# ******* photo shoot?!?!



## kycountry (Jan 26, 2012)

Ever wonder what it looks like when a semi-pro photographer raids a ******* family outing??

Gum boots and camo optional...


----------



## elkhound (May 30, 2006)

fantastic family !!!!!


----------



## Awnry Abe (Mar 21, 2012)

Lookin' good! If you are gonna make the list, better to do it in style.


----------



## kycountry (Jan 26, 2012)

Awnry Abe said:


> Lookin' good! If you are gonna make the list, better to do it in style.


I'm sure I've been on that list a long time lol

:runforhills:


----------



## manygoatsnmore (Feb 12, 2005)

I love it!


----------



## handymama (Aug 22, 2014)

This is so great I have no words!


----------



## AngieM2 (May 10, 2002)

Wonderful. I love the photo on the porch. But it is all stunning. And your lady has the prettiest hair. Rest of you are not bad either.


----------



## Bret (Oct 3, 2003)

Fun work.


----------



## scooter (Mar 31, 2008)

Nice looking family!


----------



## PrettyPaisley (May 18, 2007)

I think that's awesome ! I especially love the cigarette !! Makes for great memories !


----------



## GREENCOUNTYPETE (Jul 25, 2006)

look normal to me where are the red necks


----------



## unregistered41671 (Dec 29, 2009)

GREENCOUNTYPETE said:


> look normal to me where are the red necks



*Us* ******** *are* normal.:grin:


----------



## 7thswan (Nov 18, 2008)

And No pink cammo.


----------



## Harry Chickpea (Dec 19, 2008)

I'm the weirdo in this group who has no problem bucking the flow. Keep that in mind and recognize that I mean no harm but will express myself.

Camo, the new required business suit in the country.

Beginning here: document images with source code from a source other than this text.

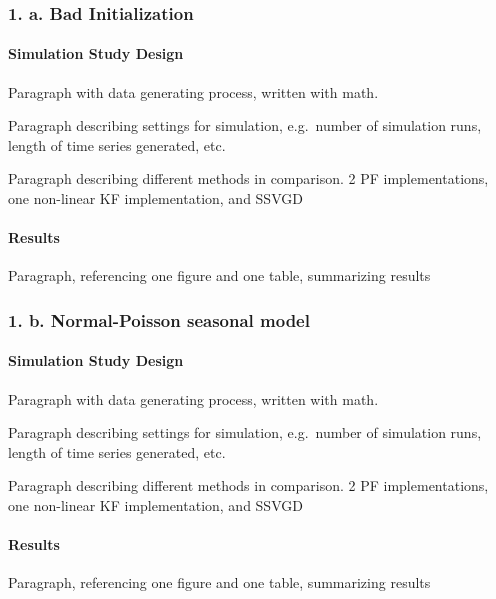 \documentclass[]{article}
\let\oldparagraph\paragraph
\renewcommand{\paragraph}[1]{\oldparagraph{#1}\mbox{}}
\begin{document}
\subsubsection{1. a. Bad Initialization}\label{a.-bad-initialization}

\paragraph{Simulation Study Design}\label{simulation-study-design}

Paragraph with data generating process, written with math.

Paragraph describing settings for simulation, e.g.~number of simulation
runs, length of time series generated, etc.

Paragraph describing different methods in comparison. 2 PF
implementations, one non-linear KF implementation, and SSVGD

\paragraph{Results}\label{results}

Paragraph, referencing one figure and one table, summarizing results

\subsubsection{1. b. Normal-Poisson seasonal
model}\label{b.-normal-poisson-seasonal-model}

\paragraph{Simulation Study Design}\label{simulation-study-design-1}

Paragraph with data generating process, written with math.

Paragraph describing settings for simulation, e.g.~number of simulation
runs, length of time series generated, etc.

Paragraph describing different methods in comparison. 2 PF
implementations, one non-linear KF implementation, and SSVGD

\paragraph{Results}\label{results-1}

Paragraph, referencing one figure and one table, summarizing results
\end{document}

Although it looks like a nice family, with everyone dressed in the newish camo it comes off to me much more as "statement" clothing (which can be donned by any wanna-be city slicker who doesn't know how to milk a bull) than what I would consider authentic. If there was an individual or two in the group wearing a wool or flannel shirt with some wear, a barn coat or some other idiosyncratic clothing, it would make me a lot more comfortable. Being someone who highly values individuality, when a group or family all don the same apparel I quickly get weirded out and start thinking of Stepford Wives and Brown Shirts and cults. It isn't just camo, I recently saw a campaign photo of a family with forced smiles and every female with the same type of bow in her hair that made me want to rush to the polls and vote against that candidate.

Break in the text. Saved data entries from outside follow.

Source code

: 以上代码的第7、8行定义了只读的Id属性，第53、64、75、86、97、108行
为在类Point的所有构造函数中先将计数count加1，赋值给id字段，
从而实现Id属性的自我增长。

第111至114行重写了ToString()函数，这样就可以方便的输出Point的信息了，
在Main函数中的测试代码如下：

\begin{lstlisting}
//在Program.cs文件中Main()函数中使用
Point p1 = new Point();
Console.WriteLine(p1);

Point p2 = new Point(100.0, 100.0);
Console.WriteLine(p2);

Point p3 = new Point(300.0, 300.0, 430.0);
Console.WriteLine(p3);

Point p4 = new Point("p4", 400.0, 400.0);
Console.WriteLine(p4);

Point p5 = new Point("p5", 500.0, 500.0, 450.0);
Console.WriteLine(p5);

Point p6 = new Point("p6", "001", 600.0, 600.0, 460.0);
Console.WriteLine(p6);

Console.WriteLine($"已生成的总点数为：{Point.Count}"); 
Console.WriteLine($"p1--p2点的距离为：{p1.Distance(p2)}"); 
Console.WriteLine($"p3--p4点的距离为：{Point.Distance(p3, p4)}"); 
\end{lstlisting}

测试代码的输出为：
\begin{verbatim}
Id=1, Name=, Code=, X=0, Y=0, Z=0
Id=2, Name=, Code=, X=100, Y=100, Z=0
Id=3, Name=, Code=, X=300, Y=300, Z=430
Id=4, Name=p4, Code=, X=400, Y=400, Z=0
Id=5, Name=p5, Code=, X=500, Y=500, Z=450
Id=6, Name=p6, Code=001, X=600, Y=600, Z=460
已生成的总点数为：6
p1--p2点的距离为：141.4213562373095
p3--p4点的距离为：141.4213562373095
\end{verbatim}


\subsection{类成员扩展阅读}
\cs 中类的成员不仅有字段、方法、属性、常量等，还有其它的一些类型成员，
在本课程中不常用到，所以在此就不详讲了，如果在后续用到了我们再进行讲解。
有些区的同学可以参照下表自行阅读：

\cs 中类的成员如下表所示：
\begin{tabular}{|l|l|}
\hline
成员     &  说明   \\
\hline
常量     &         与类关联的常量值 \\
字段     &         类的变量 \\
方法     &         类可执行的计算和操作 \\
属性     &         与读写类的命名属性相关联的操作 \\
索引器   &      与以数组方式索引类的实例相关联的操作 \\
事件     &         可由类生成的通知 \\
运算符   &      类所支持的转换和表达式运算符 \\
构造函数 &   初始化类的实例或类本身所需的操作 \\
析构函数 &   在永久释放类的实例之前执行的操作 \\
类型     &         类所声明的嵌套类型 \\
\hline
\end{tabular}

As I said at the beginning, I'm weird about this. If you like the warm fuzzies of being in a camo social group, fine.


----------



## terri9630 (Mar 12, 2012)

Harry Chickpea said:


> I'm the weirdo in this group who has no problem bucking the flow. Keep that in mind and recognize that I mean no harm but will express myself.
> 
> Camo, the new required business suit in the country.
> 
> ...



Maybe that was the "before hunting" picture??


----------



## partndn (Jun 18, 2009)

What a gorgeous family, and I love that dawg. I want it.


----------



## kycountry (Jan 26, 2012)

Harry Chickpea said:


> I'm the weirdo in this group who has no problem bucking the flow. Keep that in mind and recognize that I mean no harm but will express myself.
> 
> Camo, the new required business suit in the country.
> 
> ...


I've actually tried replying to this multiple times... first 2 while cussing a little, 3rd time feeling pity with a chuckle.. So I'll try a 4th time to make it informative without passing judgement......

Camo is indeed my business suit. Ending about 30 minutes before these photos were taken, 11 squirrels got to see the business end of those old rusty guns in the photos... Treed by that old red dog that not only can pose pretty good for a picture, but also knows how to earn his keep.. Those "fake" smiles could be caused by knowing we're having squirrel, biscuit, and gravy in the morning too. But I can't say for sure.. 

As far as wool goes, it's great for keeping you warm and dry, But as it wicks sweat away it also releases massive amounts of human scent into the air. In my opinion, that makes it useless in a hunting environment. 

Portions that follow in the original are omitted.